МАСЛЕННИКОВ. Столь восторженное отношение к восьмерке мне было чуждо, и, когда я бросил грести, начал пытать свои силы в спортивной журналистике. Большинство своих первых отчетов я посвящал одиночкам и двойкам — эти лодки были мне хорошо знакомы, да и к тому же я был под гипнозом имен олимпийских чемпионов Вячеслава Иванова, Олега Тюрина, Бориса Дубровского.
Восьмерки раз за разом проносились мимо трибун, но, каюсь, я оставался к ним равнодушен и посвящал им лишь несколько скупых строчек в конце отчета.
Но вот какая вдруг случилась история. И случилась с гребцами, которых я близко знал. Помню, как в свое время, на осеннем сборе в Поти, никто из нас не принимал всерьез литовцев Зигмаса Юкну и Антонаса Багдонавичуса. Мы, ученики столичных тренеров — метров академической гребли, частенько подтрунивали над незнанием Юкной и Багдонавичусом тонких нюансов стиля и, главное, над их уверенностью, что они непременно поедут на Олимпийские игры в Рим.
А они действительно поехали на Олимпиаду и завоевали в классе двоек с рулевым серебряные медали. Три четверти дистанции они шли первыми, а затем допустили единственную, но классическую для новичков ошибку — прозевали ускорение соперников.

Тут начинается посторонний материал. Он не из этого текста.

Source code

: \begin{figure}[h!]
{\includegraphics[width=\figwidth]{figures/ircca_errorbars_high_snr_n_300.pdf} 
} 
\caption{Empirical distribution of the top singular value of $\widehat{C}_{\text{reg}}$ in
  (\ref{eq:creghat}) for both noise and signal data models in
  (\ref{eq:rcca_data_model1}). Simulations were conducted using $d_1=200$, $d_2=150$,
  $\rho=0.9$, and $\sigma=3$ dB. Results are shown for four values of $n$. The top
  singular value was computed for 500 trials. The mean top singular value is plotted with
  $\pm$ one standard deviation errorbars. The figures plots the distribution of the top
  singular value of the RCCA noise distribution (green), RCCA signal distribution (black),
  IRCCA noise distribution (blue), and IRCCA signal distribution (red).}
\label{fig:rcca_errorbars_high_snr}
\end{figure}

Но все равно их второе место было расценено, как огромный успех, все только и говорили о незаурядности и самобытности этой двойки.
Блистательная карьера открывалась перед ними. Лично я убежден, что Юкна и Багдонавичус непременно бы стали чемпионами мира и Олимпийских игр, останься они грести на двойке. Но на следующий год, желая развить скоростные качества, они сели на тренировки в восьмерку. Сели на полтора-два часа, а вылезли из этой лодки через десять лет, лишь когда им пришло время прощаться со спортом.

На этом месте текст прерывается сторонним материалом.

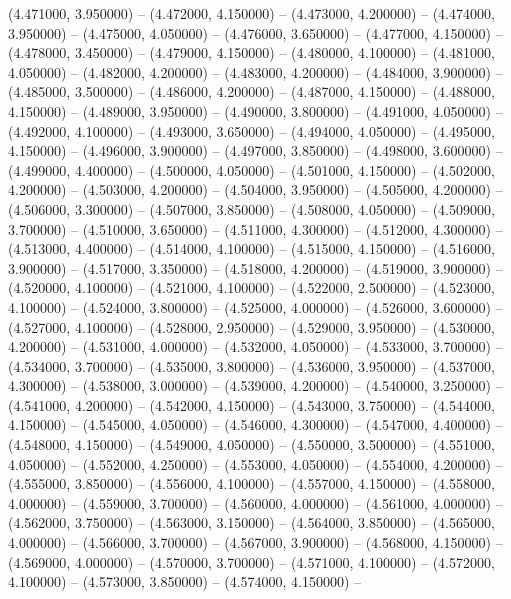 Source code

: (4.471000, 3.950000) -- 
(4.472000, 4.150000) -- 
(4.473000, 4.200000) -- 
(4.474000, 3.950000) -- 
(4.475000, 4.050000) -- 
(4.476000, 3.650000) -- 
(4.477000, 4.150000) -- 
(4.478000, 3.450000) -- 
(4.479000, 4.150000) -- 
(4.480000, 4.100000) -- 
(4.481000, 4.050000) -- 
(4.482000, 4.200000) -- 
(4.483000, 4.200000) -- 
(4.484000, 3.900000) -- 
(4.485000, 3.500000) -- 
(4.486000, 4.200000) -- 
(4.487000, 4.150000) -- 
(4.488000, 4.150000) -- 
(4.489000, 3.950000) -- 
(4.490000, 3.800000) -- 
(4.491000, 4.050000) -- 
(4.492000, 4.100000) -- 
(4.493000, 3.650000) -- 
(4.494000, 4.050000) -- 
(4.495000, 4.150000) -- 
(4.496000, 3.900000) -- 
(4.497000, 3.850000) -- 
(4.498000, 3.600000) -- 
(4.499000, 4.400000) -- 
(4.500000, 4.050000) -- 
(4.501000, 4.150000) -- 
(4.502000, 4.200000) -- 
(4.503000, 4.200000) -- 
(4.504000, 3.950000) -- 
(4.505000, 4.200000) -- 
(4.506000, 3.300000) -- 
(4.507000, 3.850000) -- 
(4.508000, 4.050000) -- 
(4.509000, 3.700000) -- 
(4.510000, 3.650000) -- 
(4.511000, 4.300000) -- 
(4.512000, 4.300000) -- 
(4.513000, 4.400000) -- 
(4.514000, 4.100000) -- 
(4.515000, 4.150000) -- 
(4.516000, 3.900000) -- 
(4.517000, 3.350000) -- 
(4.518000, 4.200000) -- 
(4.519000, 3.900000) -- 
(4.520000, 4.100000) -- 
(4.521000, 4.100000) -- 
(4.522000, 2.500000) -- 
(4.523000, 4.100000) -- 
(4.524000, 3.800000) -- 
(4.525000, 4.000000) -- 
(4.526000, 3.600000) -- 
(4.527000, 4.100000) -- 
(4.528000, 2.950000) -- 
(4.529000, 3.950000) -- 
(4.530000, 4.200000) -- 
(4.531000, 4.000000) -- 
(4.532000, 4.050000) -- 
(4.533000, 3.700000) -- 
(4.534000, 3.700000) -- 
(4.535000, 3.800000) -- 
(4.536000, 3.950000) -- 
(4.537000, 4.300000) -- 
(4.538000, 3.000000) -- 
(4.539000, 4.200000) -- 
(4.540000, 3.250000) -- 
(4.541000, 4.200000) -- 
(4.542000, 4.150000) -- 
(4.543000, 3.750000) -- 
(4.544000, 4.150000) -- 
(4.545000, 4.050000) -- 
(4.546000, 4.300000) -- 
(4.547000, 4.400000) -- 
(4.548000, 4.150000) -- 
(4.549000, 4.050000) -- 
(4.550000, 3.500000) -- 
(4.551000, 4.050000) -- 
(4.552000, 4.250000) -- 
(4.553000, 4.050000) -- 
(4.554000, 4.200000) -- 
(4.555000, 3.850000) -- 
(4.556000, 4.100000) -- 
(4.557000, 4.150000) -- 
(4.558000, 4.000000) -- 
(4.559000, 3.700000) -- 
(4.560000, 4.000000) -- 
(4.561000, 4.000000) -- 
(4.562000, 3.750000) -- 
(4.563000, 3.150000) -- 
(4.564000, 3.850000) -- 
(4.565000, 4.000000) -- 
(4.566000, 3.700000) -- 
(4.567000, 3.900000) -- 
(4.568000, 4.150000) -- 
(4.569000, 4.000000) -- 
(4.570000, 3.700000) -- 
(4.571000, 4.100000) -- 
(4.572000, 4.100000) -- 
(4.573000, 3.850000) -- 
(4.574000, 4.150000) -- 
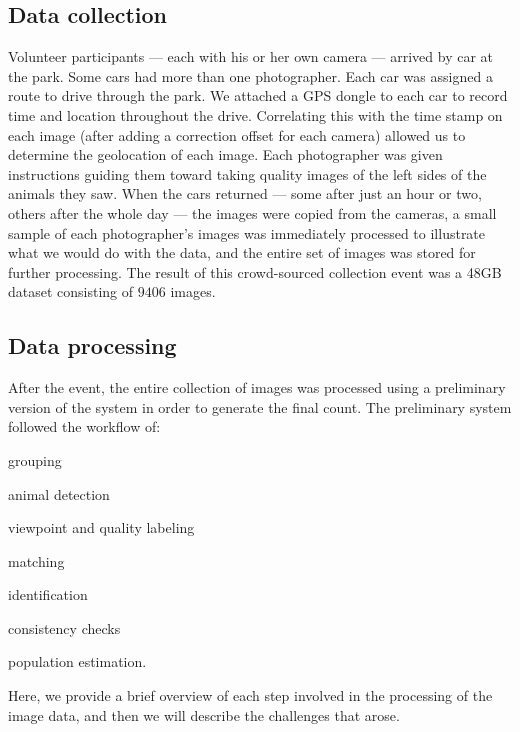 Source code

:     \subsection{Data collection}
        Volunteer participants --- each with his or her own camera --- arrived by car at the park. Some cars had more
        than one photographer. Each car was assigned a route to drive through the park. We attached a GPS dongle to each
        car to record time and location throughout the drive. Correlating this with the time stamp on each image (after
        adding a correction offset for each camera) allowed us to determine the geolocation of each image. Each
        photographer was given instructions guiding them toward taking quality images of the left sides of the animals
        they saw. When the cars returned --- some after just an hour or two, others after the whole day --- the images
        were copied from the cameras, a small sample of each photographer's images was immediately processed to
        illustrate what we would do with the data, and the entire set of images was stored for further processing. The
        result of this crowd-sourced collection event was a 48GB dataset consisting of $9406$ images.

    \subsection{Data processing}\label{subsec:introdataprocess}

        After the event, the entire collection of images was processed using a preliminary version of the system in
        order to generate the final count. The preliminary system followed the workflow of: %
        \begin{enumin}
            \item \occurrence{} grouping  %
            \item animal detection %
            \item viewpoint and quality labeling  %
            \item \intraoccurrence{} matching %
            \item \vsexemplar{} identification %
            \item consistency checks  %
            \item population estimation.  %
        \end{enumin}
        Here, we provide a brief overview of each step involved in the processing of the \GZC{} image data, and then we
        will describe the challenges that arose.

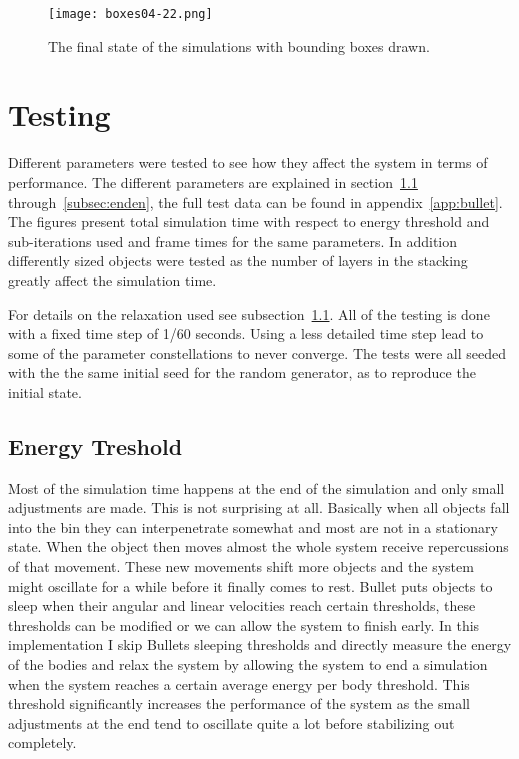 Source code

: \begin{figure}[H]
  \centering
  \texttt{[image: boxes04-22.png]}
  \caption{The final state of the simulations with bounding boxes drawn.}
  \label{fig:stopStackBoxes}
\end{figure}

\section{Testing}\label{sec:testing}
Different parameters were tested to see how they affect the system in terms of performance.
The different parameters are explained in section~\ref{subsec:relax} through~\ref{subsec:enden},
 the full test data can be found in appendix~\ref{app:bullet}.
The figures present total simulation time with respect to energy threshold and sub-iterations used and
frame times for the same parameters. In addition differently sized objects were tested
as the number of layers in the stacking greatly affect the simulation time.

For details on the relaxation used see subsection~\ref{subsec:relax}.
All of the testing is done with a fixed time step of 1/60 seconds. Using a less detailed
time step lead to some of the parameter constellations to never converge.
The tests were all seeded with the the same initial seed for the random generator,
as to reproduce the initial state.

\subsection{Energy Treshold}\label{subsec:relax}
Most of the simulation time happens at the end of the simulation and only small
adjustments are made. This is not surprising at all. Basically when all objects
fall into the bin they can interpenetrate somewhat and most are not in
a stationary state. When the object then moves almost the whole system receive
repercussions of that movement. These new movements shift more objects and the
system might oscillate for a while before it finally comes to rest.
Bullet puts objects to sleep when their angular and linear velocities reach certain
thresholds, these thresholds can be modified or we can
allow the system to finish early. In this implementation I skip Bullets sleeping
thresholds and directly measure the energy of the bodies and relax the system by
allowing the system to end a simulation when the system reaches a certain
average energy per body threshold. This threshold significantly increases the performance
of the system as the small adjustments at the end tend to oscillate quite a lot before
stabilizing out completely.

Сколько раз восьмерки, в которых гребли Юкна и Багдонавичус, были близки к большим победам,
но непредвиденные случайности лишали команду счастливого шанса. Так было, например, на Олимпийских играх в Токио и Мехико, когда накануне финалов в команде кто-то заболевал и восьмерка уступала победу, хотя на протяжении всего сезона уверенно обыгрывала соперников. На берегу Юкна и Багдонавичус ворчали, кляли свою судьбу, но по-прежнему садились в восьмерку и, оттолкнувшись от плота, отдавали этой лодке все, что имели. Так они «пахали» не один год, и под конец выяснилось, что серебряные медали, которые они получили в Риме, еще будучи неискушенными гребцами, оказались их самыми высокими наградами…

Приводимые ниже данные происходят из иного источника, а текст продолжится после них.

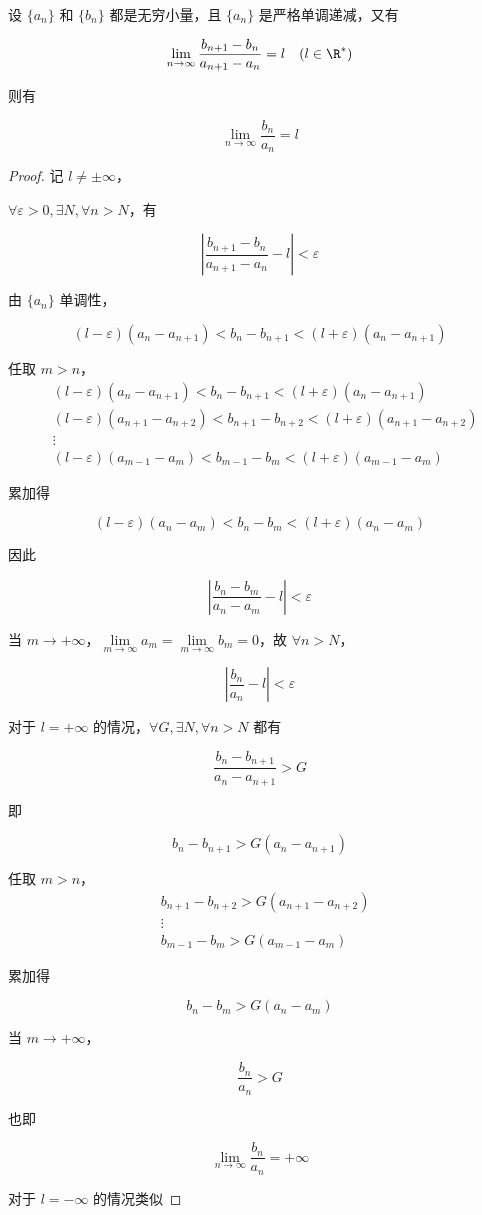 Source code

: \begin{theorem}
	设 $\{a_n\}$ 和 $\{b_n\}$ 都是无穷小量，且 $\{a_n\}$ 是严格单调递减，又有
	
	$$ \lim_{n \to \infty} \frac{b_{n+1} - b_n}{a_{n+1} - a_n} = l \quad (l \in\R^*) $$
	
	则有
	
	$$ \lim_{n \to \infty} \frac{b_n}{a_n} = l $$
\end{theorem}
\begin{proof}
	记 $l \neq\pm \infty$，
	
	$\forall \varepsilon > 0, \exists N, \forall n > N$，有
	
	$$ \left| \frac{b_{n+1} - b_n}{a_{n+1} - a_n} - l \right| < \varepsilon $$
	
	由 $\{a_n\}$ 单调性，
	
	$$ (l - \varepsilon)( a_n-a_{n+1} ) <  b_n-b_{n+1}  < (l + \varepsilon)( a_n- a_{n+1}) $$
	
	任取 $m > n$，
	$$\begin{aligned}
		&(l - \varepsilon)( a_n-a_{n+1} ) <  b_n-b_{n+1}  < (l + \varepsilon)( a_n- a_{n+1})\\
		&(l - \varepsilon)(a_{n+1} - a_{n+2}) < b_{n+1} - b_{n+2} < (l + \varepsilon)(a_{n+1} - a_{n+2})\\
		&\vdots\\
		&(l - \varepsilon)(a_{m-1} - a_{m}) < b_{m-1} - b_{m} < (l + \varepsilon)(a_{m-1} - a_{m})
	\end{aligned}$$
	
	
	累加得
	
	$$ (l - \varepsilon)(a_n - a_m) < b_n - b_m < (l + \varepsilon)(a_n - a_m) $$
	
	因此
	
	$$ \left| \frac{b_n - b_m}{a_n - a_m} - l \right| < \varepsilon $$
	
	当 $m \to +\infty$，$\lim\limits_{m \to \infty} a_m = \lim\limits_{m \to \infty} b_m = 0$，故 $\forall n> N$，
	
	$$ \left| \frac{b_n}{a_n} - l \right| < \varepsilon $$
	
	对于 $l = +\infty$ 的情况，$\forall G, \exists N, \forall n > N$ 都有
	
	$$ \frac{b_n - b_{n+1}}{a_n - a_{n+1}} > G $$
	
	即
	
	$$ b_n - b_{n+1} > G (a_n - a_{n+1}) $$
	
	任取 $m > n$，
	$$\begin{aligned}
		&b_{n+1} - b_{n+2} > G (a_{n+1} - a_{n+2})\\
		&\vdots\\
		&b_{m-1} - b_{m} > G (a_{m-1} - a_{m})
	\end{aligned}$$
	
	
	累加得
	
	$$ b_n - b_m > G (a_n - a_m) $$
	
	当 $m \to +\infty$，
	
	$$ \frac{b_n}{a_n} > G $$
	
	也即
	
	$$ \lim_{n \to \infty} \frac{b_n}{a_n} = +\infty $$
	
	对于 $l = -\infty$ 的情况类似
\end{proof}

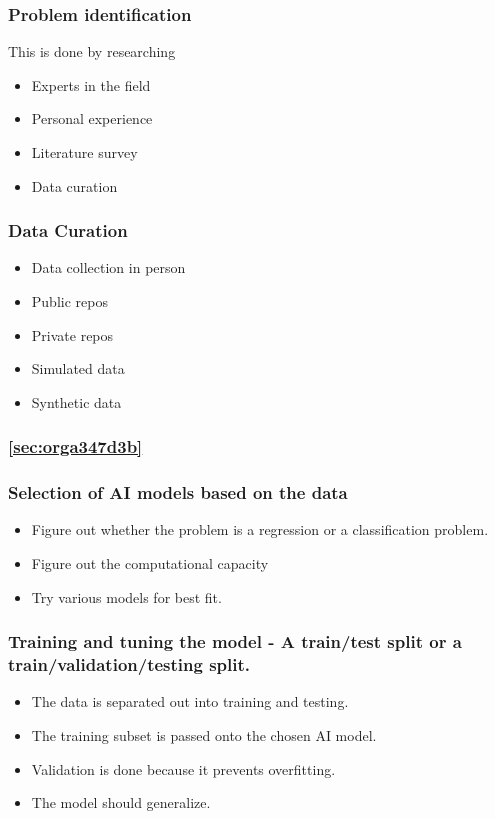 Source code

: \documentclass[11pt]{article}
\begin{document}
\subsubsection{Problem identification}
\label{sec:orgc579aec}
This is done by researching
\begin{itemize}
\item Experts in the field
\item Personal experience
\item Literature survey
\item Data curation
\end{itemize}
\subsubsection{Data Curation}
\label{sec:org713e265}
\begin{itemize}
\item Data collection in person
\item Public repos
\item Private repos
\item Simulated data
\item Synthetic data
\end{itemize}
\subsubsection{\ref{sec:orga347d3b}}
\label{sec:org209225a}
\subsubsection{Selection of AI models based on the data}
\label{sec:orgb64486c}
\begin{itemize}
\item Figure out whether the problem is a regression or a classification problem.
\item Figure out the computational capacity
\item Try various models for best fit.
\end{itemize}
\subsubsection{Training and tuning the model - A train/test split or a train/validation/testing split.}
\label{sec:orgc53fad5}
\begin{itemize}
\item The data is separated out into training and testing.
\item The training subset is passed onto the chosen AI model.
\item Validation is done because it prevents overfitting.
\item The model should generalize.
\end{itemize}
\end{document}
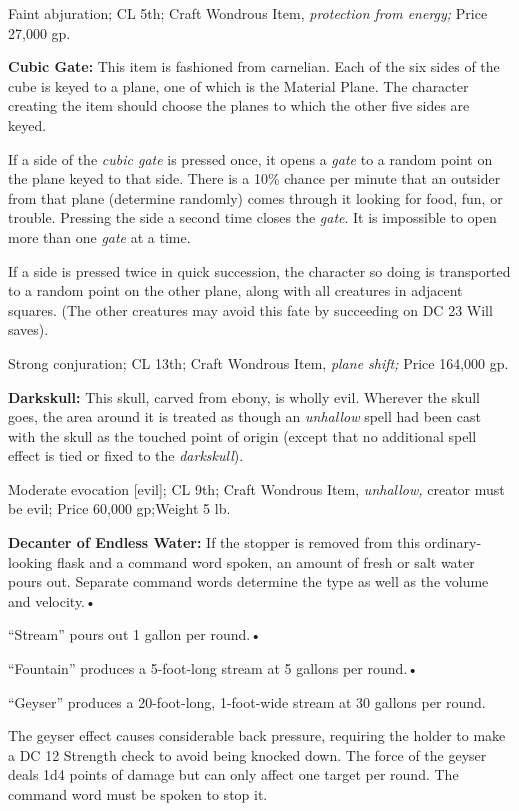 \documentclass{article}
\begin{document}
Faint abjuration; CL 5th; Craft Wondrous Item, \textit{protection from energy; 
}Price 27,000 gp.

\textbf{Cubic Gate: }This item is fashioned from carnelian. Each of the six sides 
of the cube is keyed to a plane, one of which is the Material Plane. The character 
creating the item should choose the planes to which the other five sides are keyed.

If a side of the \textit{cubic gate }is pressed once, it opens a \textit{gate }to 
a random point on the plane keyed to that side. There is a 10\% chance per minute 
that an outsider from that plane (determine randomly) comes through it looking 
for food, fun, or trouble. Pressing the side a second time closes the \textit{gate}. 
It is impossible to open more than one \textit{gate }at a time.

If a side is pressed twice in quick succession, the character so doing is transported 
to a random point on the other plane, along with all creatures in adjacent squares. 
(The other creatures may avoid this fate by succeeding on DC 23 Will saves).

Strong conjuration; CL 13th; Craft Wondrous Item, \textit{plane shift; }Price 164,000 
gp.

\textbf{Darkskull: }This skull, carved from ebony, is wholly evil. Wherever the 
skull goes, the area around it is treated as though an \textit{unhallow }spell 
had been cast with the skull as the touched point of origin (except that no additional 
spell effect is tied or fixed to the \textit{darkskull}).

Moderate evocation [evil]; CL 9th; Craft Wondrous Item, \textit{unhallow, }creator 
must be evil; Price 60,000 gp;Weight 5 lb.

\textbf{Decanter of Endless Water:} If the stopper is removed from this ordinary-looking 
flask and a command word spoken, an amount of fresh or salt water pours out. Separate 
command words determine the type as well as the volume and velocity.• 

\parindent=3pt
``Stream'' pours out 1 gallon per round.• 

``Fountain'' produces a 5-foot-long stream at 5 gallons per round.• 

\parindent=7pt
``Geyser'' produces a 20-foot-long, 1-foot-wide stream at 30 gallons per round.

\parindent=0pt
The geyser effect causes considerable back pressure, requiring the holder to make 
a DC 12 Strength check to avoid being knocked down. The force of the geyser deals 
1d4 points of damage but can only affect one target per round. The command word 
must be spoken to stop it.
\end{document}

Именно Юкна и Багдонавичус и заставили меня внимательно приглядеться к восьмерке и открыть для себя, хотя и с запозданием, эту лодку. А теперь я считаю, что отчет без описания заезда восьмерок — вообще не отчет.
Гонка в этой лодке забирает всего человека, без остатка. Одиночник Вячеслав Иванов даже в финальном заезде на Олимпиаде в Риме позволил себе прокатиться по дистанции в темпе 28 гребков в минуту.
На восьмерке такое немыслимо, разве что на тренировке, тогда как в гонке все идут на 42—44 гребка, а то и выше. Это спринт, но спринт на два километра!
Попробуйте в максимальном темпе 250 раз поднять штангу весом в 35 килограммов, и тогда вы получите какое-то представление об усилиях гребца восьмерки.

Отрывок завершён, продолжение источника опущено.